Updates to the Free Hybrid Difficulty and Apnea Time Limits

World Aquatics has made additional changes to the construction of the Degree of Difficulty (DD) for free hybrids in artistic swimming routines. A limit has been implemented in the numbers of Thrusts (T) and Rotations (R) families from levels 5-9 per hybrid.

In addition, Free Hybrid Apnea Maximums are being introduced for 2024. At this time, only the junior, youth and U12 levels are affected.

These changes are effective as of March 1.


In this latest update to the hybrid difficulty table, a cap has been implemented on the number of Thrusts and Rotations in levels 5 – 9.

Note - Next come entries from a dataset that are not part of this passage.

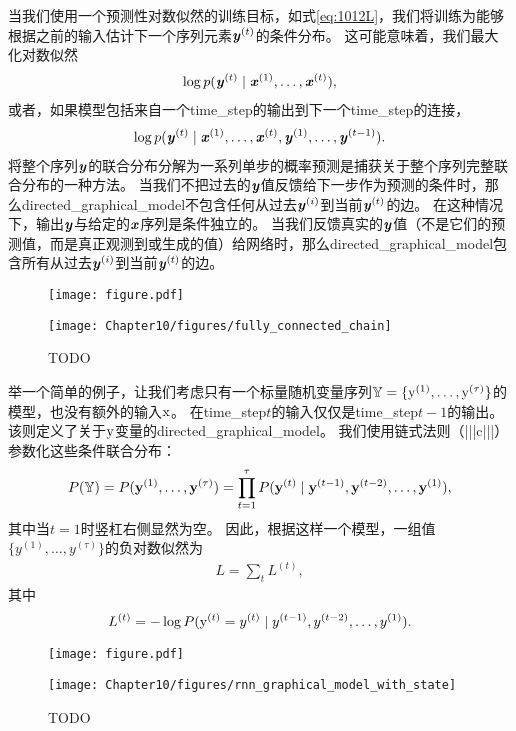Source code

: 当我们使用一个预测性对数似然的训练目标，如式\eqref{eq:1012L}，我们将训练为能够根据之前的输入估计下一个序列元素$\boldsymbol{\mathit{y}}^{(t)}$的条件分布。
这可能意味着，我们最大化对数似然
\begin{align}
 \log p(\boldsymbol{\mathit{y}}^{(t)} \mid \boldsymbol{\mathit{x}}^{(1)},\dots, \boldsymbol{\mathit{x}}^{(t)}),
\end{align}
或者，如果模型包括来自一个\gls{time_step}的输出到下一个\gls{time_step}的连接，
\begin{align}
 \log p(\boldsymbol{\mathit{y}}^{(t)} \mid \boldsymbol{\mathit{x}}^{(1)},\dots, \boldsymbol{\mathit{x}}^{(t)},\boldsymbol{\mathit{y}}^{(1)},\dots, \boldsymbol{\mathit{y}}^{(t-1)} ).
\end{align}
将整个序列$\boldsymbol{\mathit{y}}$的联合分布分解为一系列单步的概率预测是捕获关于整个序列完整联合分布的一种方法。
当我们不把过去的$\boldsymbol{\mathit{y}}$值反馈给下一步作为预测的条件时，那么\gls{directed_graphical_model}不包含任何从过去$\boldsymbol{\mathit{y}}^{(i)}$到当前$\boldsymbol{\mathit{y}}^{(t)}$的边。
在这种情况下，输出$\boldsymbol{\mathit{y}}$与给定的$\boldsymbol{\mathit{x}}$序列是条件独立的。
当我们反馈真实的$\boldsymbol{\mathit{y}}$值（不是它们的预测值，而是真正观测到或生成的值）给网络时，那么\gls{directed_graphical_model}包含所有从过去$\boldsymbol{\mathit{y}}^{(i)}$到当前$\boldsymbol{\mathit{y}}^{(t)}$的边。
\begin{figure}[!htb]
\ifOpenSource
\centerline{\texttt{[image: figure.pdf]}}
\else
\centerline{\texttt{[image: Chapter10/figures/fully\_connected\_chain]}}
\fi
\caption{TODO}
\label{fig:chap10_fully_connected_chain}
\end{figure}


举一个简单的例子，让我们考虑只有一个标量随机变量序列$ \mathbb{Y} = \{\mathrm{y}^{(1)},\dots,\mathrm{y}^{(\tau)}\}$的模型，也没有额外的输入$\mathrm{x}$。
在\gls{time_step}$t$的输入仅仅是\gls{time_step}$t-1$的输出。
该则定义了关于$\mathrm{y}$变量的\gls{directed_graphical_model}。
我们使用链式法则（|||c|||）参数化这些条件联合分布：
\begin{align}
 P(\mathbb{Y}) = P(\mathbf{y}^{(1)},\dots,\mathbf{y}^{(\tau)}) = \prod_{t=1}^{\tau}P(\mathbf{y}^{(t)} \mid \mathbf{y}^{(t-1)},\mathbf{y}^{(t-2)},
 \dots,\mathbf{y}^{(1)}),
\end{align}
其中当$t=1$时竖杠右侧显然为空。
因此，根据这样一个模型，一组值$\{y^{(1)},\dots,y^{(\tau)} \}$的负对数似然为
\begin{align}
 L = \sum_{t} L^{(t)},
\end{align}
其中
\begin{align}
 L^{(t)} = -\log P(\mathrm{y}^{(t)} = y^{(t)} \mid y^{(t-1)},y^{(t-2)}, \dots, y^{(1)}).
\end{align}
\begin{figure}[!htb]
\ifOpenSource
\centerline{\texttt{[image: figure.pdf]}}
\else
\centerline{\texttt{[image: Chapter10/figures/rnn\_graphical\_model\_with\_state]}}
\fi
\caption{TODO}
\label{fig:chap10_rnn_graphical_model_with_state}
\end{figure}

From now on, it is only possible to declare movements in the R5 – R9 families and T5 – T9 families a maximum of three times per technique, per hybrid.

Using an easy example, let’s imagine a free hybrid declared as: R7 R7 R5 R7 R7 R5. If three R7 are “Two-direction Twist 360°”, and the fourth one is an “Unbalanced 360° Twist”, it is fine. If all four R7 are “Unbalanced 360° Twists”, then it is incorrect and cannot be declared.

Essentially, this change is to put a pause to the “Two-direction Twists 360°” craze we saw in the last few meets, including the Doha World Championships. Endlessly declaring the same movements (most often, R7s) in one hybrid is no more possible. This change should hopefully encourage slightly more variety within a single hybrid, for the time being.



Limits on the time spent in apnea during free hybrids are being introduced as well. For now, only the junior, youth and U12 levels are affected. Maximums will be considered for the senior level for the 2025 season.

Across the three age groups, athletes can only spend more or less 50% of the time limit of a routine in apnea to perform their free hybrids. In the junior technical routines, it is even less and equals to 25% – 32% of the routine, depending on the event, as there are fewer free hybrids required.

For example, let’s look at a free solo in the junior category. 1:25 of the 2:15-minute routine can be spent in apnea to perform free hybrids. Remember that this routine should also contain seven free hybrids. This means that each free hybrid must more or less last about 12 seconds.

Time underwater for free hybrids will be calculated from breath taken into hybrid entry to first breath surfacing after completing the hybrid.

Find below the tables pertaining to each age group:

As noted, these changes will be implemented by World Aquatics for the World Junior Championships, set for the end of August. However, the European Youth and European Junior Championships are scheduled for earlier in the year. It is possible that European Aquatics may implement these time limitations for their competitions, but it remains to be confirmed.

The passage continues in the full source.